### Requirement
Down to the last line, restate the records below word for word, dropping every image.

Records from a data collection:
[Start of Attachment]
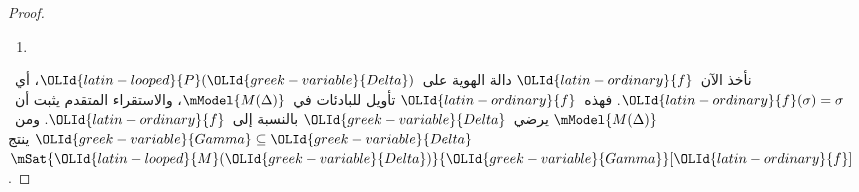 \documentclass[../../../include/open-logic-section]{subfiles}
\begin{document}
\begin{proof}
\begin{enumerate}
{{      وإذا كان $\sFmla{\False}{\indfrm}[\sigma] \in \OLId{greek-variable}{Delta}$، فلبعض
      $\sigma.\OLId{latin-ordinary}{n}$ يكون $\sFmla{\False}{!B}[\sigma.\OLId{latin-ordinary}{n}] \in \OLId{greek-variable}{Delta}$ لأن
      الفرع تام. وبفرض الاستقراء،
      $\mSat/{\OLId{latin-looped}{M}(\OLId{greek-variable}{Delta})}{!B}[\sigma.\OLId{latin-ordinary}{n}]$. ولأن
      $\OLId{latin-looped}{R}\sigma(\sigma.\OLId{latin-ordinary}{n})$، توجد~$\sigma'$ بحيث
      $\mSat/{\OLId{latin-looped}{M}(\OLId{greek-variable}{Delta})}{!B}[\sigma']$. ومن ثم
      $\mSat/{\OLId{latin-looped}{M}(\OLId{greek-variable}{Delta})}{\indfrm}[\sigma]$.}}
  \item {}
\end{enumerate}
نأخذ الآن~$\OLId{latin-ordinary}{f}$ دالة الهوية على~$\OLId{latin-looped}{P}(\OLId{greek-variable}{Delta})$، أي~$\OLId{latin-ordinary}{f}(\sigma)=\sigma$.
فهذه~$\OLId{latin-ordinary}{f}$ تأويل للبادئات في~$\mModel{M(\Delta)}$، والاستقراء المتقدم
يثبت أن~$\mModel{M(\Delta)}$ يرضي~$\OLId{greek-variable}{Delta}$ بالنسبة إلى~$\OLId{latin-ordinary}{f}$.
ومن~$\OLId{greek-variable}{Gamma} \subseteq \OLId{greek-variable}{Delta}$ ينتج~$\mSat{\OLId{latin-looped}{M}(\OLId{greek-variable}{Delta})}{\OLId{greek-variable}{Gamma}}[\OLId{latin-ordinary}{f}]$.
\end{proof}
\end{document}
[End of Attachment]
### Answer space
 \documentclass[../../../include/open-logic-section]{subfiles}
\begin{document}
\begin{proof}
\begin{enumerate}
{{      وإذا كان $\sFmla{\False}{\indfrm}[\sigma] \in \OLId{greek-variable}{Delta}$، فلبعض
      $\sigma.\OLId{latin-ordinary}{n}$ يكون $\sFmla{\False}{!B}[\sigma.\OLId{latin-ordinary}{n}] \in \OLId{greek-variable}{Delta}$ لأن
      الفرع تام. وبفرض الاستقراء،
      $\mSat/{\OLId{latin-looped}{M}(\OLId{greek-variable}{Delta})}{!B}[\sigma.\OLId{latin-ordinary}{n}]$. ولأن
      $\OLId{latin-looped}{R}\sigma(\sigma.\OLId{latin-ordinary}{n})$، توجد~$\sigma'$ بحيث
      $\mSat/{\OLId{latin-looped}{M}(\OLId{greek-variable}{Delta})}{!B}[\sigma']$. ومن ثم
      $\mSat/{\OLId{latin-looped}{M}(\OLId{greek-variable}{Delta})}{\indfrm}[\sigma]$.}}
  \item {}
\end{enumerate}
نأخذ الآن~$\OLId{latin-ordinary}{f}$ دالة الهوية على~$\OLId{latin-looped}{P}(\OLId{greek-variable}{Delta})$، أي~$\OLId{latin-ordinary}{f}(\sigma)=\sigma$.
فهذه~$\OLId{latin-ordinary}{f}$ تأويل للبادئات في~$\mModel{M(\Delta)}$، والاستقراء المتقدم
يثبت أن~$\mModel{M(\Delta)}$ يرضي~$\OLId{greek-variable}{Delta}$ بالنسبة إلى~$\OLId{latin-ordinary}{f}$.
ومن~$\OLId{greek-variable}{Gamma} \subseteq \OLId{greek-variable}{Delta}$ ينتج~$\mSat{\OLId{latin-looped}{M}(\OLId{greek-variable}{Delta})}{\OLId{greek-variable}{Gamma}}[\OLId{latin-ordinary}{f}]$.
\end{proof}
\end{document}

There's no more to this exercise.